According to sources in Harare, the new wave of instability is the work
of the Joint Operations Command (JOC), a five-man body comprising the
chiefs of the army, air force, police, prisons and intelligence.
Modelled on a secret command structure in the former Rhodesian regime,
the JOC was revived in 1997 when Mugabe launched the Third Chimurenga
(Struggle) to pacify liberation war veterans through patronage and
political backing for land seizures.
The cabal is made up of Defence Forces Commander Constantine Chiwenga,
prison services boss Paradzai Zimondi, Police Commissioner Augustine
Chihuri, CIO Director General Happyton Bonyongwe and Central Bank
Governor Gideon Gono. Sources say Minister of Defence Emmerson
Mnangagwa and Jonathan Moyo are the brains behind the action.
War veterans are said to be involved, with Chairman Jabulani Sibanda playing a mobilisation role.
The group has been meeting every day at a Farm in Mt Hampden where,
according to reports, a large stock of arms has been hidden. They are
said to be using communication systems at the Reserve Bank where there
is another cache of small arms in the basement.
Members of the group, which vets everything from the daily front-page
story in the Herald newspaper to monetary policy proposed by Gideon
Gono, are the most powerful men in the country. Members boycotted last
Wednesday's and Friday's swearing-in ceremonies for Tsvangirai and the
country’s new ministers.
[xhead]Arrest of Roy Bennett
The abduction, arrest and charging of MDC Treasurer General and Deputy
Minister of Agriculture designate Roy Bennett was planned and carried
out by aides close to army chief Chiwenga and backed by Gideon Gono.
Sources pointed to a small unit made up of personnel from the Military
Intelligence Directorate (MID), led by Colonel Mzilikazi, and the
Special Agency SAS, the torture unit of the army, led by a man
identified as Manene, reporting directly to Chiwenga.
A Toyota Hilux used to transport Bennett to Mutare was reported to belong to Chiwenga.
The chaotic first days of the new administration, in which cabinet
posts were shared between President Robert Mugabe's Zanu (PF) and
Tsvangirai’s Movement for Democratic Change, culminated in the arrest
of Bennett, just as the cabinet was being sworn in at State House.
Bennett has now been charged with treason, reportedly in relation to an
alleged 2006 plot to overthrow Mugabe. Human rights groups also said
yesterday that scores of demonstrators were arrested in the southern
city of Bulawayo as they held a Valentine's Day protest calling for
reform. In the past few weeks, scores of Tsvangirai supporters and
independent rights activists have been detained.

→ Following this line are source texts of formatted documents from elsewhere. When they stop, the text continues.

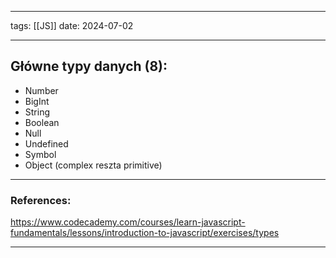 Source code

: 
--- 
tags: [[JS]]
date: 2024-07-02

---
## Główne typy danych (8):

- Number
- BigInt
- String
- Boolean
- Null
- Undefined
- Symbol
- Object (complex reszta primitive)

--- 
### References:

https://www.codecademy.com/courses/learn-javascript-fundamentals/lessons/introduction-to-javascript/exercises/types 

---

One African diplomat said: The JOC is the real enemy of democracy. It
obeys no laws and wants to send the signal that the MDC should not
think that being in government offers it any sort of protection.
Tsvangirai condemned Bennett's arrest yesterday, saying: His arrest
… raises a lot of concerns. It undermines the spirit of our
But the new prime minister also hinted at hostile forces operating
behind Mugabe. He said: We have to budget for some residual resistance
from those who see this deal as a threat to their interest.
Lawyers say Tsvangirai’s pledge to secure the imminent release of 30
political prisoners puts him on a collision course with the JOC, which
is using the detainees as a human shield against reform.
Human rights lawyer Dzimbabwe Chimbga said the prisoners, three of whom
have been transferred to hospital, were hostage to the JOC, which is
more powerful than Mugabe as an individual or any institution of the
power-sharing government. Observers believe the JOC is keeping the
human rights activists in prison – by overruling successive court
judgments – to negotiate amnesties for their own crimes.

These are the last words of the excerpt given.